Aim of the exercise:
Filter the records down to the lines that hold the word "local", and copy each of those lines.

Input for this task:
# # #
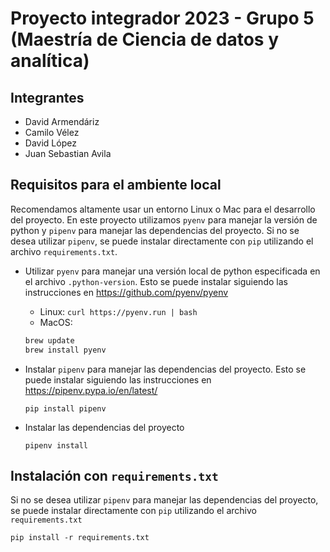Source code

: # Proyecto integrador 2023 - Grupo 5 (Maestría de Ciencia de datos y analítica)

## Integrantes

* David Armendáriz
* Camilo Vélez
* David López
* Juan Sebastian Avila

## Requisitos para el ambiente local

Recomendamos altamente usar un entorno Linux o Mac para el desarrollo del proyecto. En este proyecto utilizamos `pyenv` para manejar la versión de python y `pipenv` para manejar las dependencias del proyecto. Si no se desea utilizar `pipenv`, se puede instalar directamente con `pip` utilizando el archivo `requirements.txt`.

* Utilizar `pyenv` para manejar una versión local de python especificada en el archivo `.python-version`. Esto se puede instalar siguiendo las instrucciones en <https://github.com/pyenv/pyenv>

  * Linux: `curl https://pyenv.run | bash`
  * MacOS:

  ```zsh
  brew update
  brew install pyenv
  ```

* Instalar `pipenv` para manejar las dependencias del proyecto. Esto se puede instalar siguiendo las instrucciones en <https://pipenv.pypa.io/en/latest/>
  
  ```terminal
  pip install pipenv
  ```

* Instalar las dependencias del proyecto

  ```terminal
  pipenv install
  ```

## Instalación con `requirements.txt`

Si no se desea utilizar `pipenv` para manejar las dependencias del proyecto, se puede instalar directamente con `pip` utilizando el archivo `requirements.txt`

```terminal
pip install -r requirements.txt
```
# # #
Task answer:
## Requisitos para el ambiente local
* Utilizar `pyenv` para manejar una versión local de python especificada en el archivo `.python-version`. Esto se puede instalar siguiendo las instrucciones en <https://github.com/pyenv/pyenv>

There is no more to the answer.